Supplied records –
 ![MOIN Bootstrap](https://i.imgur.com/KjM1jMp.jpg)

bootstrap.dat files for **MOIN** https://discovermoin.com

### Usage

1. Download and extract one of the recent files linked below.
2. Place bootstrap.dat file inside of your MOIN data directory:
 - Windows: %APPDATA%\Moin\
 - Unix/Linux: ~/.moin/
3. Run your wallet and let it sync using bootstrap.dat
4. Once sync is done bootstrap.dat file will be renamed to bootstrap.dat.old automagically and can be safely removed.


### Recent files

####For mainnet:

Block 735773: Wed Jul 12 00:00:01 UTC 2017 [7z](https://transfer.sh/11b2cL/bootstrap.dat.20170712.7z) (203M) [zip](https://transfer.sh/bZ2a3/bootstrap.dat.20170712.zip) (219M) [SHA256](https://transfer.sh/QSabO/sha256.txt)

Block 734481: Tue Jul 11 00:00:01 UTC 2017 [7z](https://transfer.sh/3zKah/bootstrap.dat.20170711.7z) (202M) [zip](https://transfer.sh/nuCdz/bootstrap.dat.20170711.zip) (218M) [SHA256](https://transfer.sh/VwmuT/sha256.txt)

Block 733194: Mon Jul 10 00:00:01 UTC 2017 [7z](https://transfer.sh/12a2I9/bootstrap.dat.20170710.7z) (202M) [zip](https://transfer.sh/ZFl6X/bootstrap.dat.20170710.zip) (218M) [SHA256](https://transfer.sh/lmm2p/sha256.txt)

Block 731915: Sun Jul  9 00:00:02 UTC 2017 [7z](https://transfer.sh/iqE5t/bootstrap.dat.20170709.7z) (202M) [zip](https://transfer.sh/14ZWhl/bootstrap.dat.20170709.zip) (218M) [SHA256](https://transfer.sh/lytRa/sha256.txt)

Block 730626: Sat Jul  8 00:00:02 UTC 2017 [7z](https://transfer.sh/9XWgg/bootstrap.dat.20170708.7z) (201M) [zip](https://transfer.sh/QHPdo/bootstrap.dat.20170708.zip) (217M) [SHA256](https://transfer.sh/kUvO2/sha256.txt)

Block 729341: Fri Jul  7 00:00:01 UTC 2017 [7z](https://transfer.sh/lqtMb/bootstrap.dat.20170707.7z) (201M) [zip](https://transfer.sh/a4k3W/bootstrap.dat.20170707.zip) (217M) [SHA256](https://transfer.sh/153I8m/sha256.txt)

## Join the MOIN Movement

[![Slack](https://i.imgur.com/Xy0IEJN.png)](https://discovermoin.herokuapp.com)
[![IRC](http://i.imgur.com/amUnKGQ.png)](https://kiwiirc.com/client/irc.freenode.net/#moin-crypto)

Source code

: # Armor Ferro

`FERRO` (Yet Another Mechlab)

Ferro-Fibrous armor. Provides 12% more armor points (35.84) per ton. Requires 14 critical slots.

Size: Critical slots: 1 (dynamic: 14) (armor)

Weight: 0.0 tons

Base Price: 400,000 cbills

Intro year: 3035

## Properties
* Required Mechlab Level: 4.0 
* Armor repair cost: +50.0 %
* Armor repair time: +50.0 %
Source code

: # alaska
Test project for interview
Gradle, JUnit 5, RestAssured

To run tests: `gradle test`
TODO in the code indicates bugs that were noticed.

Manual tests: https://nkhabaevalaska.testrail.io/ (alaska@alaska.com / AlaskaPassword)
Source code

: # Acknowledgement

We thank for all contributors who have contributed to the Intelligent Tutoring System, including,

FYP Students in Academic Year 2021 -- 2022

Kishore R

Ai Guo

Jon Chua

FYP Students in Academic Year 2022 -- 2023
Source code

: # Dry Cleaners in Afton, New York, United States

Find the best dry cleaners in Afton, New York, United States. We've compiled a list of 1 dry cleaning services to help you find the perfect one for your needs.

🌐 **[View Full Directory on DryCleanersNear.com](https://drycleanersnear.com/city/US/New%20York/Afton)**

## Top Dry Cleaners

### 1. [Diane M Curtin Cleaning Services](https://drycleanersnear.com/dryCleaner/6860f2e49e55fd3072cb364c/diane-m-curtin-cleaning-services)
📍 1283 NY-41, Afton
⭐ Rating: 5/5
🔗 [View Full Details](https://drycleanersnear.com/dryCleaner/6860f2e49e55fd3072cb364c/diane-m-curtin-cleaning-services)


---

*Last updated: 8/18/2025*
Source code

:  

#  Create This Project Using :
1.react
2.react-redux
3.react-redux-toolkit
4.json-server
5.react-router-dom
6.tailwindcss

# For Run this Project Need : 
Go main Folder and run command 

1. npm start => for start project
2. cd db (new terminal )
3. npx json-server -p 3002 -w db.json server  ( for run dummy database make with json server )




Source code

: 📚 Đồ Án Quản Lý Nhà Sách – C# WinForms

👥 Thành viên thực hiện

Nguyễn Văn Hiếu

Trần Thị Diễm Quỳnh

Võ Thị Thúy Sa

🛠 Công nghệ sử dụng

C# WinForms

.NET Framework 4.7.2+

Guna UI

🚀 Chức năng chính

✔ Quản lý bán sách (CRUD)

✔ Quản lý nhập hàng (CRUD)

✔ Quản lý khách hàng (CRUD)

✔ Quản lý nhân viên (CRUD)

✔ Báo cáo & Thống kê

Try it – Every line in the listing that holds "react" belongs in the answer.

Reply to the task –
1.react
2.react-redux
3.react-redux-toolkit
5.react-router-dom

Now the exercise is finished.